Kota bangsa bangsa yang selalu gaduh dan bergegas. Saya akan selalu mengenangnya dengan indah. jembatan jembatan yang pernah saya lihat dulu pada selembar kartu pos, yang di bawahnya mengalir sungai sungai jernih.
Berlari di bawah fasad fasad jembatan itu entah kenapa menimbulkan energi untuk bertahan dari rasa sakit berlari 42 kilometer. Gedung gedung bertingkat yang seperti dibangun sore kemarin karena bentuknya yang modern. Saking tingginya kota menjadi selalu teduh dan suram, seperti wajah kota dalam film Gotham City.
Kegaduhannya tak tergantikan, bahkan meski tak ada 50 ribuan peserta New York Marathon, kota ini tetap sibuk dan bising. Sirine mobil polisi meraung raung bersaing dengan derap kaki kaki pejalan kaki dan pengamen jalanan di simpang Times Square Garden, salah satu perlintasan paling sibuk di dunia.

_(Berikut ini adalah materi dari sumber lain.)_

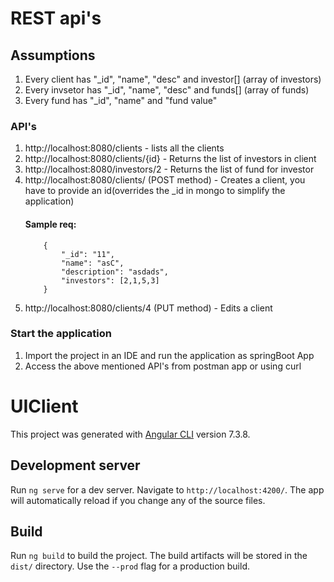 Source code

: # REST api's

## Assumptions
 1. Every client has "_id", "name", "desc" and investor[] (array of investors)
 2. Every invsetor has "_id", "name", "desc" and funds[] (array of funds)
 3. Every fund has "_id", "name" and "fund value"
 
### API's
 1. http://localhost:8080/clients - lists all the clients
 2. http://localhost:8080/clients/{id} - Returns the list of investors in client
 3. http://localhost:8080/investors/2 - Returns the list of fund for investor
 4. http://localhost:8080/clients/   (POST method) - Creates a client, you have to provide an id(overrides the _id in mongo to simplify the application)
 	#### Sample req:
 			{
			    "_id": "11",
			    "name": "asC",
			    "description": "asdads",
			    "investors": [2,1,5,3]
			}
 5.  http://localhost:8080/clients/4 (PUT method) - Edits a client
 
 ### Start the application
 1. Import the project in an IDE and run the application as springBoot App
 2. Access the above mentioned API's from postman app or using curl

# UIClient

This project was generated with [Angular CLI](https://github.com/angular/angular-cli) version 7.3.8.

## Development server

Run `ng serve` for a dev server. Navigate to `http://localhost:4200/`. The app will automatically reload if you change any of the source files.

## Build

Run `ng build` to build the project. The build artifacts will be stored in the `dist/` directory. Use the `--prod` flag for a production build.
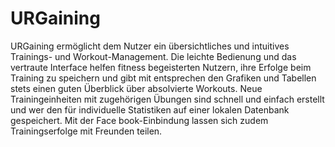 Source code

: # URGaining

URGaining ermöglicht dem Nutzer ein übersichtliches und intuitives Trainings- und 
Workout-Management. Die leichte Bedienung und das vertraute Interface helfen fitness
begeisterten Nutzern, ihre Erfolge beim Training zu speichern und gibt mit entsprechen
den Grafiken und Tabellen stets einen guten Überblick über absolvierte Workouts. Neue 
Trainingeinheiten mit zugehörigen Übungen sind schnell und einfach erstellt und wer
den für individuelle Statistiken auf einer lokalen Datenbank gespeichert. Mit der Face
book-Einbindung lassen sich zudem Trainingserfolge mit Freunden teilen.
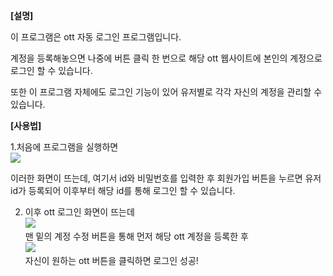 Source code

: ﻿**[설명]**

이 프로그램은 ott 자동 로그인 프로그램입니다.

계정을 등록해놓으면 나중에 버튼 클릭 한 번으로 해당 ott 웹사이트에 본인의 계정으로 로그인 할 수 있습니다.

또한 이 프로그램 자체에도 로그인 기능이 있어 유저별로 각각 자신의 계정을 관리할 수 있습니다.

**[사용법]**

1.처음에 프로그램을 실행하면<br>
<img src="https://imgur.com/a/WKuoxsk">

이러한 화면이 뜨는데, 여기서 id와 비밀번호를 입력한 후 회원가입 버튼을 누르면 유저 id가 등록되어 이후부터 해당 id를 통해 로그인 할 수 있습니다.

2. 이후 ott 로그인 화면이 뜨는데<br>
<img src="https://imgur.com/a/HarBNst"><br>
맨 밑의 계정 수정 버튼을 통해 먼저 해당 ott 계정을 등록한 후<br>
<img src="https://imgur.com/a/fYN5cPk"><br>
자신이 원하는 ott 버튼을 클릭하면 로그인 성공!
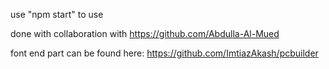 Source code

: use "npm start" to use

done with collaboration with https://github.com/Abdulla-Al-Mued

font end part can be found here: https://github.com/ImtiazAkash/pcbuilder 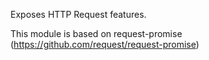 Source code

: ﻿Exposes HTTP Request features.

This module is based on request-promise (https://github.com/request/request-promise) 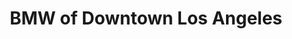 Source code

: ---
title: "BMW of Downtown Los Angeles"
url: /los-angeles/bmw-of-downtown-los-angeles/
shop: Autohaus
--- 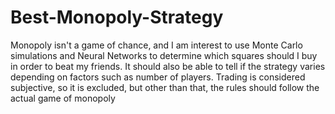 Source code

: # Best-Monopoly-Strategy

Monopoly isn't a game of chance, and I am interest to use Monte Carlo simulations and Neural Networks to determine which squares should I buy in order to beat my friends. It should also be able to tell if the strategy varies depending on factors such as number of players. Trading is considered subjective, so it is excluded, but other than that, the rules should follow the actual game of monopoly

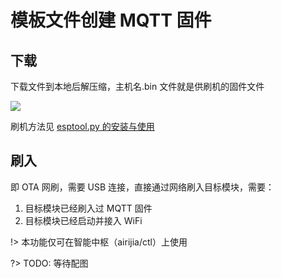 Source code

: # 模板文件创建 MQTT 固件



## 下载

下载文件到本地后解压缩，主机名.bin 文件就是供刷机的固件文件

![](https://ws1.sinaimg.cn/large/007fN5Xegy1fww4qaz3kbj30hx06ot90.jpg)

刷机方法见 [esptool.py 的安装与使用](/flash/esptool?id=mqtt-固件)

## 刷入



即 OTA 网刷，需要 USB 连接，直接通过网络刷入目标模块，需要：

1. 目标模块已经刷入过 MQTT 固件
2. 目标模块已经启动并接入 WiFi

!> 本功能仅可在智能中枢（airijia/ctl）上使用

?> TODO: 等待配图





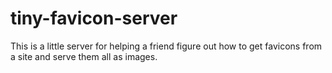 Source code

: # tiny-favicon-server
This is a little server for helping a friend figure out how to get favicons from a site and serve them all as images.
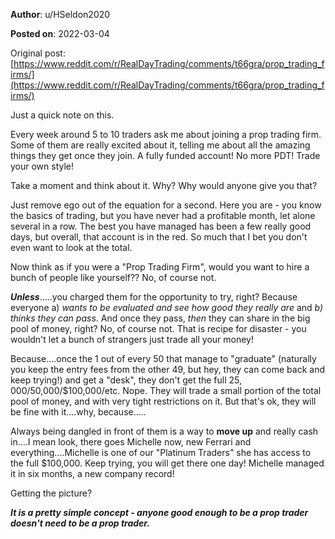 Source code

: **Author**: u/HSeldon2020

**Posted on**: 2022-03-04

Original post: [https://www.reddit.com/r/RealDayTrading/comments/t66gra/prop_trading_firms/](https://www.reddit.com/r/RealDayTrading/comments/t66gra/prop_trading_firms/)

Just a quick note on this.  

Every week around 5 to 10 traders ask me about joining a prop trading firm.  Some of them are really excited about it, telling me about all the amazing things they get once they join.  A fully funded account! No more PDT! Trade your own style!

Take a moment and think about it.  Why? Why would anyone give you that?

Just remove ego out of the equation for a second.  Here you are - you know the basics of trading, but you have never had a profitable month, let alone several in a row.  The best you have managed has been a few really good days, but overall, that account is in the red.  So much that I bet you don't even want to look at the total.  

Now think as if you were a "Prop Trading Firm",  would you want to hire a bunch of people like yourself??  No, of course not.

***Unless***.....you charged them for the opportunity to try, right?  Because everyone a) *wants to be evaluated and see how good they really are* and *b) thinks they can pass*.  And once they pass, *then* they can share in the big pool of money, right?  No, of course not.  That is recipe for disaster - you wouldn't let a bunch of strangers just trade all your money!

Because....once the 1 out of every 50 that manage to "graduate" (naturally you keep the entry fees from the other 49, but hey, they can come back and keep trying!) and get a "desk", they don't get the full $25,000/$50,000/$100,000/etc.  Nope.  They will trade a small portion of the total pool of money, and with very tight restrictions on it.  But that's ok, they will be fine with it....why, because.....

Always being dangled in front of them is a way to **move up** and really cash in....I mean look, there goes Michelle now, new Ferrari and everything....Michelle is one of our "Platinum Traders" she has access to the full $100,000.  Keep trying, you will get there one day!  Michelle managed it in six months, a new company record!  

Getting the picture?  

***It is a pretty simple concept - anyone good enough to be a prop trader doesn't need to be a prop trader.*** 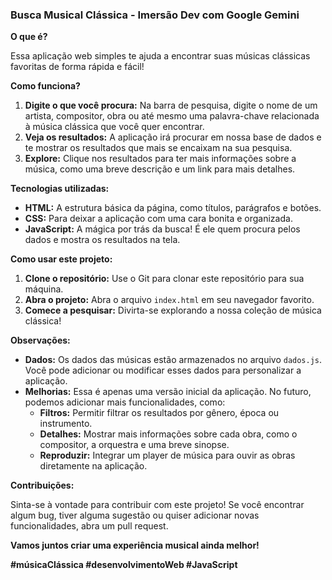 ###  Busca Musical Clássica - Imersão Dev com Google Gemini 

**O que é?**

Essa aplicação web simples te ajuda a encontrar suas músicas clássicas favoritas de forma rápida e fácil! 

**Como funciona?**

1. **Digite o que você procura:** Na barra de pesquisa, digite o nome de um artista, compositor, obra ou até mesmo uma palavra-chave relacionada à música clássica que você quer encontrar.
2. **Veja os resultados:** A aplicação irá procurar em nossa base de dados e te mostrar os resultados que mais se encaixam na sua pesquisa.
3. **Explore:** Clique nos resultados para ter mais informações sobre a música, como uma breve descrição e um link para mais detalhes.

**Tecnologias utilizadas:**

* **HTML:** A estrutura básica da página, como títulos, parágrafos e botões.
* **CSS:** Para deixar a aplicação com uma cara bonita e organizada.
* **JavaScript:** A mágica por trás da busca! É ele quem procura pelos dados e mostra os resultados na tela.

**Como usar este projeto:**

1. **Clone o repositório:** Use o Git para clonar este repositório para sua máquina.
2. **Abra o projeto:** Abra o arquivo `index.html` em seu navegador favorito.
3. **Comece a pesquisar:** Divirta-se explorando a nossa coleção de música clássica!

**Observações:**

* **Dados:** Os dados das músicas estão armazenados no arquivo `dados.js`. Você pode adicionar ou modificar esses dados para personalizar a aplicação.
* **Melhorias:** Essa é apenas uma versão inicial da aplicação. No futuro, podemos adicionar mais funcionalidades, como:
    * **Filtros:** Permitir filtrar os resultados por gênero, época ou instrumento.
    * **Detalhes:** Mostrar mais informações sobre cada obra, como o compositor, a orquestra e uma breve sinopse.
    * **Reproduzir:** Integrar um player de música para ouvir as obras diretamente na aplicação.

**Contribuições:**

Sinta-se à vontade para contribuir com este projeto! Se você encontrar algum bug, tiver alguma sugestão ou quiser adicionar novas funcionalidades, abra um pull request.

**Vamos juntos criar uma experiência musical ainda melhor!** 

**#músicaClássica #desenvolvimentoWeb #JavaScript**

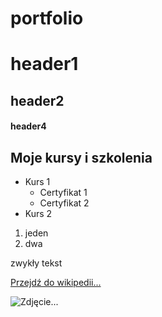 # portfolio

# header1
## header2
#### header4

## Moje kursy i szkolenia
  - Kurs 1
    - Certyfikat 1
    - Certyfikat 2
  - Kurs 2
1. jeden
2. dwa

zwykły tekst

[Przejdź do wikipedii...](https://www.wikipedia.org)

![Zdjęcie...](https://wikipedia.org/portal/wikipedia.org/assets/img/Wikipedia-logo-v2@1.5x.png)


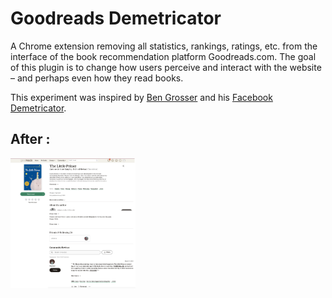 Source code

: # Goodreads Demetricator

A Chrome extension removing all statistics, rankings, ratings, etc. from the interface of the book recommendation platform Goodreads.com. The goal of this plugin is to change how users perceive and interact with the website – and perhaps even how they read books.

This experiment was inspired by [Ben Grosser](https://bengrosser.com/) and his [Facebook Demetricator](https://chromewebstore.google.com/detail/facebook-demetricator/dbkgglbefgkimiadfjmgnkjmaoahephg).

## After :
<img src="images/After.png" alt="After" width="200"/>
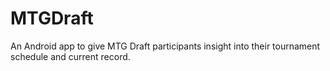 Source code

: # MTGDraft

An Android app to give MTG Draft participants insight into their tournament schedule and current record.  
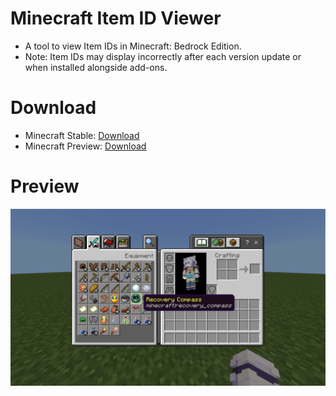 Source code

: # Minecraft Item ID Viewer

-   A tool to view Item IDs in Minecraft: Bedrock Edition.
-   Note: Item IDs may display incorrectly after each version update or when installed alongside add-ons.

# Download

-   Minecraft Stable: [Download](https://raw.githubusercontent.com/AsakiYuki/minecraft-item-id-viewer/main/build/stable_version.mcpack)
-   Minecraft Preview: [Download](https://raw.githubusercontent.com/AsakiYuki/minecraft-item-id-viewer/main/build/preview_version.mcpack)

# Preview

![Example](/sample/1.png)
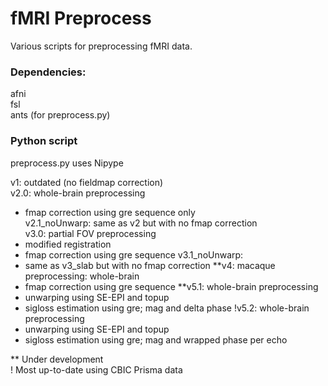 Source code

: # fMRI Preprocess

Various scripts for preprocessing fMRI data.

### Dependencies:
afni\
fsl\
ants (for preprocess.py)

### Python script
preprocess.py uses Nipype

v1: outdated (no fieldmap correction)  
v2.0: whole-brain preprocessing  
  + fmap correction using gre sequence only  
v2.1_noUnwarp: same as v2 but with no fmap correction  
v3.0: partial FOV preprocessing  
  + modified registration  
  + fmap correction using gre sequence
v3.1_noUnwarp:
  + same as v3_slab but with no fmap correction
**v4: macaque preprocessing: whole-brain
  + fmap correction using gre sequence
**v5.1: whole-brain preprocessing  
  + unwarping using SE-EPI and topup
  + sigloss estimation using gre; mag and delta phase
!v5.2: whole-brain preprocessing
  + unwarping using SE-EPI and topup
  + sigloss estimation using gre; mag and wrapped phase per echo  

** Under development  
! Most up-to-date using CBIC Prisma data  
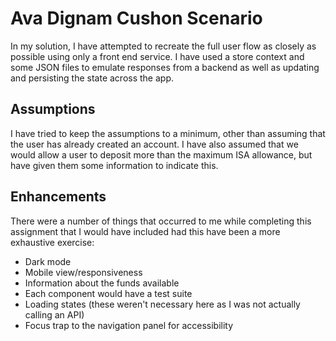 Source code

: # Ava Dignam Cushon Scenario

In my solution, I have attempted to recreate the full user flow as closely as possible using only a front end service. I have used a store context and some JSON files to emulate responses from a backend as well as updating and persisting the state across the app.

## Assumptions

I have tried to keep the assumptions to a minimum, other than assuming that the user has already created an account. I have also assumed that we would allow a user to deposit more than the maximum ISA allowance, but have given them some information to indicate this.

## Enhancements

There were a number of things that occurred to me while completing this assignment that I would have included had this have been a more exhaustive exercise:

- Dark mode
- Mobile view/responsiveness
- Information about the funds available
- Each component would have a test suite
- Loading states (these weren't necessary here as I was not actually calling an API)
- Focus trap to the navigation panel for accessibility
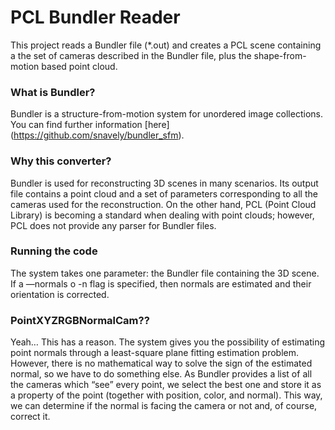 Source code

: # PCL Bundler Reader

This project reads a Bundler file (*.out) and creates a PCL scene containing a the set of cameras described in the Bundler file, plus the shape-from-motion based point cloud.

### What is Bundler?

Bundler is a structure-from-motion system for unordered image collections. You can find further information [here] (https://github.com/snavely/bundler_sfm).


### Why this converter?

Bundler is used for reconstructing 3D scenes in many scenarios. Its output file contains a point cloud and a set of parameters corresponding to all the cameras used for the reconstruction. On the other hand, PCL (Point Cloud Library) is becoming a standard when dealing with point clouds; however, PCL does not provide any parser for Bundler files.

### Running the code

The system takes one parameter: the Bundler file containing the 3D scene. If a —normals o -n flag is specified, then normals are estimated and their orientation is corrected.

### PointXYZRGBNormalCam??

Yeah… This has a reason.
The system gives you the possibility of estimating point normals through a least-square plane fitting estimation problem. However, there is no mathematical way to solve the sign of the estimated normal, so we have to do something else. As Bundler provides a list of all the cameras which “see” every point, we select the best one and store it as a property of the point (together with position, color, and normal). This way, we can determine if the normal is facing the camera or not and, of course, correct it.


 
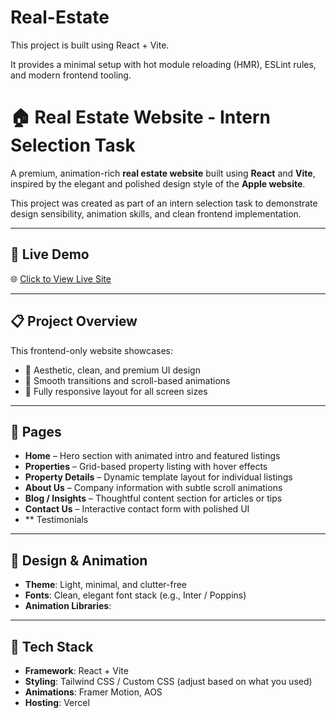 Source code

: # Real-Estate

This project is built using React + Vite.

It provides a minimal setup with hot module reloading (HMR), ESLint rules, and modern frontend tooling.

# 🏠 Real Estate Website - Intern Selection Task

A premium, animation-rich **real estate website** built using **React** and **Vite**, inspired by the elegant and polished design style of the **Apple website**.

This project was created as part of an intern selection task to demonstrate design sensibility, animation skills, and clean frontend implementation.

---

## 🔗 Live Demo

🌐 [Click to View Live Site](https://real-estate-lemon-xi.vercel.app/)  


---

## 📋 Project Overview

This frontend-only website showcases:

- 💎 Aesthetic, clean, and premium UI design
- 🔄 Smooth transitions and scroll-based animations
- 📱 Fully responsive layout for all screen sizes

---

## 📄 Pages

- **Home** – Hero section with animated intro and featured listings  
- **Properties** – Grid-based property listing with hover effects  
- **Property Details** – Dynamic template layout for individual listings  
- **About Us** – Company information with subtle scroll animations  
- **Blog / Insights** – Thoughtful content section for articles or tips  
- **Contact Us** – Interactive contact form with polished UI  
- ** Testimonials 

---

## 🎨 Design & Animation

- **Theme**: Light, minimal, and clutter-free  
- **Fonts**: Clean, elegant font stack (e.g., Inter / Poppins)  
- **Animation Libraries**:
  
---

## 🚀 Tech Stack

- **Framework**: React + Vite
- **Styling**: Tailwind CSS / Custom CSS (adjust based on what you used)
- **Animations**: Framer Motion, AOS
- **Hosting**: Vercel



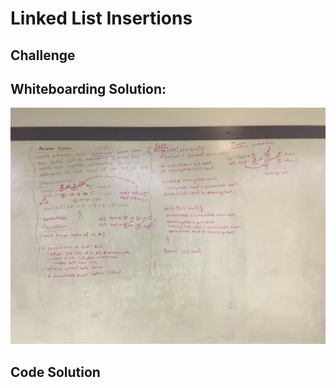 # Linked List Insertions

## Challenge

## Whiteboarding Solution: 
![alt text](https://raw.githubusercontent.com/ashtonkellis/data-structures-and-algorithms/master/assets/08-ll-merge.jpg)

## Code Solution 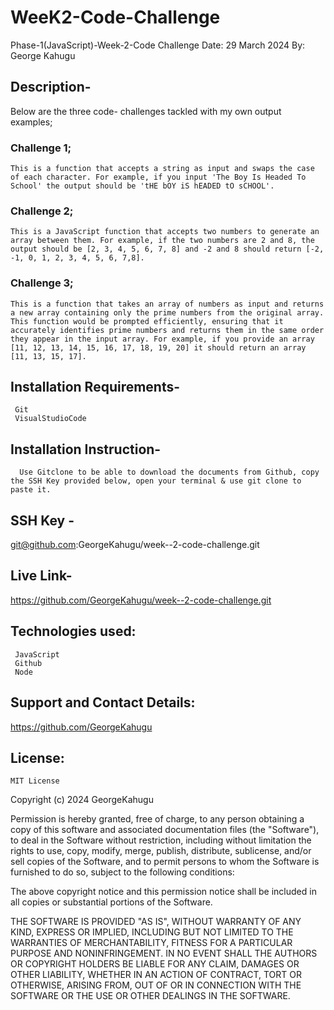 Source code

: 
# WeeK2-Code-Challenge

Phase-1(JavaScript)-Week-2-Code Challenge
Date: 29 March 2024
By: George Kahugu

## Description-
   Below are the three code- challenges tackled with my own output examples;

   ### Challenge 1;
    This is a function that accepts a string as input and swaps the case of each character. For example, if you input 'The Boy Is Headed To School' the output should be 'tHE bOY iS hEADED tO sCHOOL'.
    
   ### Challenge 2;
    This is a JavaScript function that accepts two numbers to generate an array between them. For example, if the two numbers are 2 and 8, the output should be [2, 3, 4, 5, 6, 7, 8] and -2 and 8 should return [-2, -1, 0, 1, 2, 3, 4, 5, 6, 7,8].
    
 ### Challenge 3;
    This is a function that takes an array of numbers as input and returns a new array containing only the prime numbers from the original array. This function would be prompted efficiently, ensuring that it accurately identifies prime numbers and returns them in the same order they appear in the input array. For example, if you provide an array [11, 12, 13, 14, 15, 16, 17, 18, 19, 20] it should return an array [11, 13, 15, 17].
    
    

## Installation Requirements-
     Git
     VisualStudioCode
 
## Installation Instruction-
      Use Gitclone to be able to download the documents from Github, copy the SSH Key provided below, open your terminal & use git clone to paste it. 
      
## SSH Key -
   git@github.com:GeorgeKahugu/week--2-code-challenge.git

## Live Link-
   https://github.com/GeorgeKahugu/week--2-code-challenge.git
     
## Technologies used:
     JavaScript
     Github
     Node 

## Support and Contact Details:
   https://github.com/GeorgeKahugu

## License: 
    MIT License

Copyright (c) 2024 GeorgeKahugu

Permission is hereby granted, free of charge, to any person obtaining a copy
of this software and associated documentation files (the "Software"), to deal
in the Software without restriction, including without limitation the rights
to use, copy, modify, merge, publish, distribute, sublicense, and/or sell
copies of the Software, and to permit persons to whom the Software is
furnished to do so, subject to the following conditions:

The above copyright notice and this permission notice shall be included in all
copies or substantial portions of the Software.

THE SOFTWARE IS PROVIDED "AS IS", WITHOUT WARRANTY OF ANY KIND, EXPRESS OR
IMPLIED, INCLUDING BUT NOT LIMITED TO THE WARRANTIES OF MERCHANTABILITY,
FITNESS FOR A PARTICULAR PURPOSE AND NONINFRINGEMENT. IN NO EVENT SHALL THE
AUTHORS OR COPYRIGHT HOLDERS BE LIABLE FOR ANY CLAIM, DAMAGES OR OTHER
LIABILITY, WHETHER IN AN ACTION OF CONTRACT, TORT OR OTHERWISE, ARISING FROM,
OUT OF OR IN CONNECTION WITH THE SOFTWARE OR THE USE OR OTHER DEALINGS IN THE
SOFTWARE.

Aku melihat lagi wajah wajah pelari pelari di jalanan New York yang sebagian tampak acuh tak acuh, tapi sebenarnya diikat nilai nilai bersama ini. Aku pernah terpaku membaca berita bagaimana warga kota antre puluhan kilometer hanya untuk memberikan darah ketika kota ini luluh lantak oleh serangan teror Black September yang meluluhlantakan menara kembar World Trade Center (WTC).
Salah satu ciri warga kota adalah mereka memiliki solidaritas dan keyakinan politik yang tinggi. Dan nilai nilai liberalisme, emansipasi, keadilan juga diperjuangkan di arena marathon.
Pada 1970-an, misalnya enam orang perempuan unjuk rasa di titik start New York Marathon menentang perlakuan berbeda di ajang marathon oleh Persatuan Atletik Amatir Amerika Serikat. Saat itu pelari perempuan berlari lebih awal atau lebih belakang dari pelari laki-laki.